◆ DATA:

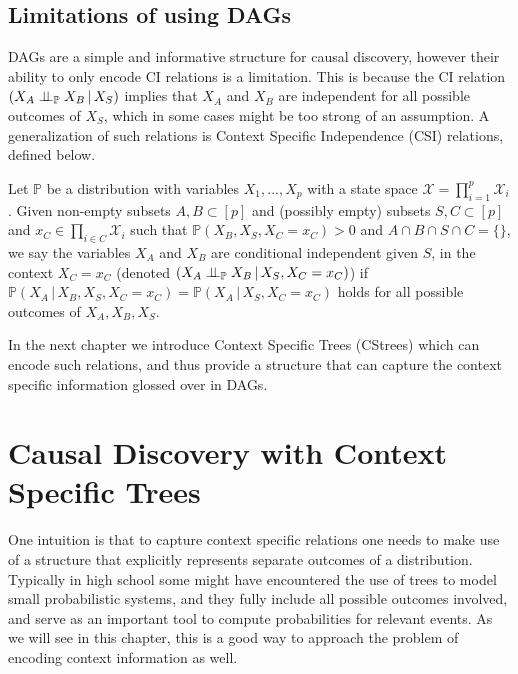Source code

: \documentclass{tufte-book}
\begin{document}
\section{Limitations of using DAGs}
\label{sec:org60070df}
DAGs are a simple and informative structure for causal discovery, however their ability to only encode CI relations is a limitation. This is because the CI relation  \((X_A \perp \!\!\! \perp_{\mathbb{P}} X_B \,|\, X_S)\) implies that \(X_A\) and \(X_B\) are independent for all possible outcomes of \(X_S\), which in some cases might be too strong of an assumption. A generalization of such relations is Context Specific Independence (CSI) relations, defined below.
\begin{definition}\label{def:csirel}
Let  $\mathbb{P}$ be a distribution with variables $X_1,...,X_p$ with a state space $\mathcal{X} = \prod_{i=1}^p \mathcal{X}_i$. Given non-empty subsets $A,B \subset [p]$ and (possibly empty) subsets $S,C \subset [p]$ and $x_C \in \prod_{i \in C}\mathcal{X}_i $ such that $\mathbb{P}(X_B, X_S, X_C = x_C)>0$ and $A \cap B \cap S \cap C = \{\}$, we say the variables $X_A$ and $X_B$ are conditional independent given $S$, in the context $X_C=x_C$ (denoted $(X_A\perp \!\!\! \perp_{\mathbb{P}} X_B \,|\, X_S, X_C=x_C)$) if $\mathbb{P}(X_A \,|\,X_B, X_S,X_C=x_C) = \mathbb{P}(X_A \, |\, X_S,X_C=x_C)$ holds for all possible outcomes of $X_A,X_B,X_S$.
\end{definition}


In the next chapter we introduce Context Specific Trees (CStrees) which can encode such relations, and thus provide a structure that can capture the context specific information glossed over in DAGs.


 \newpage 

\chapter{Causal Discovery with Context Specific Trees}
\label{sec:orge3c992a}
One intuition is that to capture context specific relations one needs to make use of a structure that explicitly represents separate outcomes of a distribution. Typically in high school some might have encountered the use of trees to model small probabilistic systems, and they fully include all possible outcomes involved, and serve as an important tool to compute probabilities for relevant events. As we will see in this chapter, this is a good way to approach the problem of encoding context information as well.
\end{document}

◆ WHAT THE EXERCISE ASKS: Drop the images, then copy the data exactly.

◆ SOLUTION BELOW:
Source code

: \documentclass{tufte-book}
\begin{document}
\section{Limitations of using DAGs}
\label{sec:org60070df}
DAGs are a simple and informative structure for causal discovery, however their ability to only encode CI relations is a limitation. This is because the CI relation  \((X_A \perp \!\!\! \perp_{\mathbb{P}} X_B \,|\, X_S)\) implies that \(X_A\) and \(X_B\) are independent for all possible outcomes of \(X_S\), which in some cases might be too strong of an assumption. A generalization of such relations is Context Specific Independence (CSI) relations, defined below.
\begin{definition}\label{def:csirel}
Let  $\mathbb{P}$ be a distribution with variables $X_1,...,X_p$ with a state space $\mathcal{X} = \prod_{i=1}^p \mathcal{X}_i$. Given non-empty subsets $A,B \subset [p]$ and (possibly empty) subsets $S,C \subset [p]$ and $x_C \in \prod_{i \in C}\mathcal{X}_i $ such that $\mathbb{P}(X_B, X_S, X_C = x_C)>0$ and $A \cap B \cap S \cap C = \{\}$, we say the variables $X_A$ and $X_B$ are conditional independent given $S$, in the context $X_C=x_C$ (denoted $(X_A\perp \!\!\! \perp_{\mathbb{P}} X_B \,|\, X_S, X_C=x_C)$) if $\mathbb{P}(X_A \,|\,X_B, X_S,X_C=x_C) = \mathbb{P}(X_A \, |\, X_S,X_C=x_C)$ holds for all possible outcomes of $X_A,X_B,X_S$.
\end{definition}


In the next chapter we introduce Context Specific Trees (CStrees) which can encode such relations, and thus provide a structure that can capture the context specific information glossed over in DAGs.


 \newpage 

\chapter{Causal Discovery with Context Specific Trees}
\label{sec:orge3c992a}
One intuition is that to capture context specific relations one needs to make use of a structure that explicitly represents separate outcomes of a distribution. Typically in high school some might have encountered the use of trees to model small probabilistic systems, and they fully include all possible outcomes involved, and serve as an important tool to compute probabilities for relevant events. As we will see in this chapter, this is a good way to approach the problem of encoding context information as well.
\end{document}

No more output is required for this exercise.